Your task is to reproduce exactly the lines that run from the beginning of the data through the line where "Graph Theory Project" appears.

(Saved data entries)
Start of Block
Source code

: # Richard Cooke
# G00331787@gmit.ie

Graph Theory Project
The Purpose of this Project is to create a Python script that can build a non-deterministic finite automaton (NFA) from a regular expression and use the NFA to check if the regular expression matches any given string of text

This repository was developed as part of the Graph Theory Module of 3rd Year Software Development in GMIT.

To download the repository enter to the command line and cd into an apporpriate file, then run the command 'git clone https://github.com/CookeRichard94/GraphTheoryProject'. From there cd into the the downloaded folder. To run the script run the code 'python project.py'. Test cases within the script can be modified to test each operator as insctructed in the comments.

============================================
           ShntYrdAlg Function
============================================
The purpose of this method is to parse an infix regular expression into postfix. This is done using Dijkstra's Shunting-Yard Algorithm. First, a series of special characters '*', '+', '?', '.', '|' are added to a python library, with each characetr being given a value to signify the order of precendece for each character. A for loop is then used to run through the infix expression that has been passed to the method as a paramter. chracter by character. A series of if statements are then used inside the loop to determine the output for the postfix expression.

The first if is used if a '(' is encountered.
End of Block
RESPONSE BELOW:
Source code

: # Richard Cooke
# G00331787@gmit.ie

Graph Theory Project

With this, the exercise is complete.